Stored data:
══════

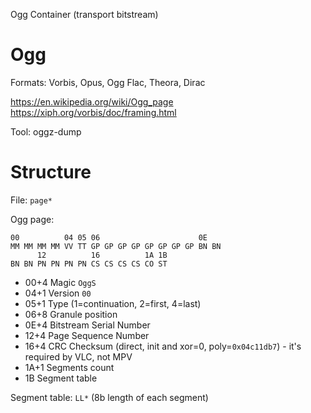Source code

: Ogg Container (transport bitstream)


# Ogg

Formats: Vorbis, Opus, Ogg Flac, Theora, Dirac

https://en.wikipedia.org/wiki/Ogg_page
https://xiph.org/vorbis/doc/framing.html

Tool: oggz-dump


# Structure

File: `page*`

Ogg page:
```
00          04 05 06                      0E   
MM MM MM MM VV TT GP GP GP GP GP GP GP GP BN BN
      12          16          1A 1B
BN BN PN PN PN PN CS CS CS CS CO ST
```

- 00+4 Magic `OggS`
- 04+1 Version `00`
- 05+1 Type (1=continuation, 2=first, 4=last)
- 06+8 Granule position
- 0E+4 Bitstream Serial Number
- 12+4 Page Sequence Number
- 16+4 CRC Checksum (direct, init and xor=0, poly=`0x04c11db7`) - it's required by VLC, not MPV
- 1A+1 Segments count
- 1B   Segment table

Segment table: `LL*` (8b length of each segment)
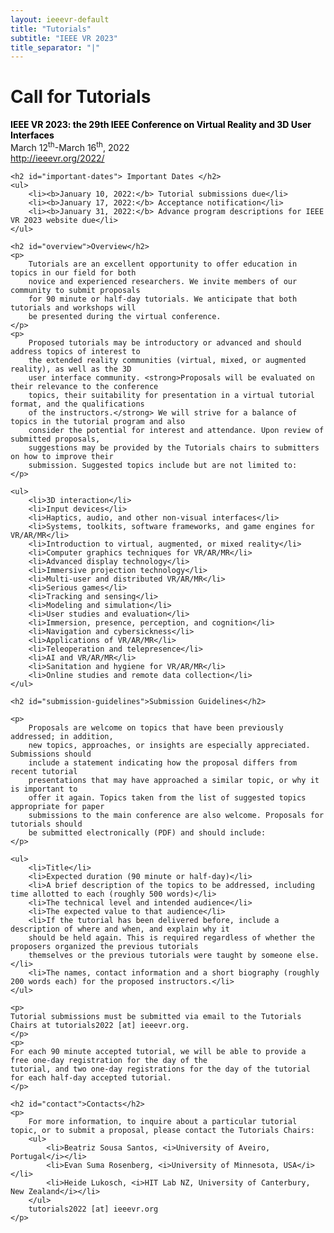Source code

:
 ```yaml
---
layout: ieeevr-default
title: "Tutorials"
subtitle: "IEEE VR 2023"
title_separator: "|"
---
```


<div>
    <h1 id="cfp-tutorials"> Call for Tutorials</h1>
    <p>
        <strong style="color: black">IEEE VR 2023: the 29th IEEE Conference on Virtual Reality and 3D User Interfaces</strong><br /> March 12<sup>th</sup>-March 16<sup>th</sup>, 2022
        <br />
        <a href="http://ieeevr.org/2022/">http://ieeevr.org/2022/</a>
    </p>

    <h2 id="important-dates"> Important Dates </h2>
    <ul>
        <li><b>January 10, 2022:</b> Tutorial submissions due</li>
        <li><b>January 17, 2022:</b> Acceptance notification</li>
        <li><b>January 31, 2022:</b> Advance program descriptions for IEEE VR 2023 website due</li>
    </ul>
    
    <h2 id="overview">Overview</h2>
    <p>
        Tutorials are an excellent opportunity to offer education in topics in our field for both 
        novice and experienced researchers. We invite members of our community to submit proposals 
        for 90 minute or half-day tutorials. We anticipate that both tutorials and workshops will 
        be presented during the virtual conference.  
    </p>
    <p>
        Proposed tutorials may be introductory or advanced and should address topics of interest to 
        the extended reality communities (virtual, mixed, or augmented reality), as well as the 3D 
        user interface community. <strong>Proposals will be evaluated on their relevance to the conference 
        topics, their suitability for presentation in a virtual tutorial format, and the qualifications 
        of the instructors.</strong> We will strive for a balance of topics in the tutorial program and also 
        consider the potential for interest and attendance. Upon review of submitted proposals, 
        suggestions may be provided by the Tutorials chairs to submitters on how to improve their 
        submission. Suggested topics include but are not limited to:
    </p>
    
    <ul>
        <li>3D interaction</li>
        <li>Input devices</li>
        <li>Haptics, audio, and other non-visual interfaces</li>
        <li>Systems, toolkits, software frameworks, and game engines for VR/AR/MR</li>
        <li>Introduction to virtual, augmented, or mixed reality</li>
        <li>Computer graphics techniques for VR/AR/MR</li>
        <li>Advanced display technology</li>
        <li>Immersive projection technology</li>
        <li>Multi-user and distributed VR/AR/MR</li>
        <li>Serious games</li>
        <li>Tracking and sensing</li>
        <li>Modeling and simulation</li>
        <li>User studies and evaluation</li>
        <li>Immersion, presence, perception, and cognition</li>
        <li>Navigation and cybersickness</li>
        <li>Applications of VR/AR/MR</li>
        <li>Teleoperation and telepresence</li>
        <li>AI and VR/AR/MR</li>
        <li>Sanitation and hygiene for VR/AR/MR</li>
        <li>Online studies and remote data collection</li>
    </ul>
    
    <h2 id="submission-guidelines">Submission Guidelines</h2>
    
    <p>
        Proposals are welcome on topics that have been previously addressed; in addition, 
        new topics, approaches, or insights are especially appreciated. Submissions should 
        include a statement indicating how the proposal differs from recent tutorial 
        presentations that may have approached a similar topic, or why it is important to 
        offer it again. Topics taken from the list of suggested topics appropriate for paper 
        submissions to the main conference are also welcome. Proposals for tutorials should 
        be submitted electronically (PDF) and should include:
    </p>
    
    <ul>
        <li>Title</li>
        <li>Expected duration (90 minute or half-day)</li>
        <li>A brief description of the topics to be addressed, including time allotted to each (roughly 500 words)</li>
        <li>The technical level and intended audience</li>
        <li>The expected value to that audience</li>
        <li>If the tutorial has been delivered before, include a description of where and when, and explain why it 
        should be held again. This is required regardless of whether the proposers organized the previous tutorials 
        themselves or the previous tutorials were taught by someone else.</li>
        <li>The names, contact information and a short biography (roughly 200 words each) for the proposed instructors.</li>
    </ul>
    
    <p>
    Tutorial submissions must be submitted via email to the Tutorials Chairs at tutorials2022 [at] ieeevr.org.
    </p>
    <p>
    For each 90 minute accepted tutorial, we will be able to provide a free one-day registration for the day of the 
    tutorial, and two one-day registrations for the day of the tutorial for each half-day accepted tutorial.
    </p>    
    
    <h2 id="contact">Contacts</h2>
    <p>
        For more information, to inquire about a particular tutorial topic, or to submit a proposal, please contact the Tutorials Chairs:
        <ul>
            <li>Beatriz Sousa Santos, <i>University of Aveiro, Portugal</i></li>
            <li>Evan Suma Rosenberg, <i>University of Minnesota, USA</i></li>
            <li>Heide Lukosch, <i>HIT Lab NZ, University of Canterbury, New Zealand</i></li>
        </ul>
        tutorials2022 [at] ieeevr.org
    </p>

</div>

══════

→ PROBLEM STATEMENT
Scan the records above for the word "should". Show each line in which it appears.

→ ANSWER SPACE
        Proposed tutorials may be introductory or advanced and should address topics of interest to 
        new topics, approaches, or insights are especially appreciated. Submissions should 
        submissions to the main conference are also welcome. Proposals for tutorials should 
        be submitted electronically (PDF) and should include:
        should be held again. This is required regardless of whether the proposers organized the previous tutorials 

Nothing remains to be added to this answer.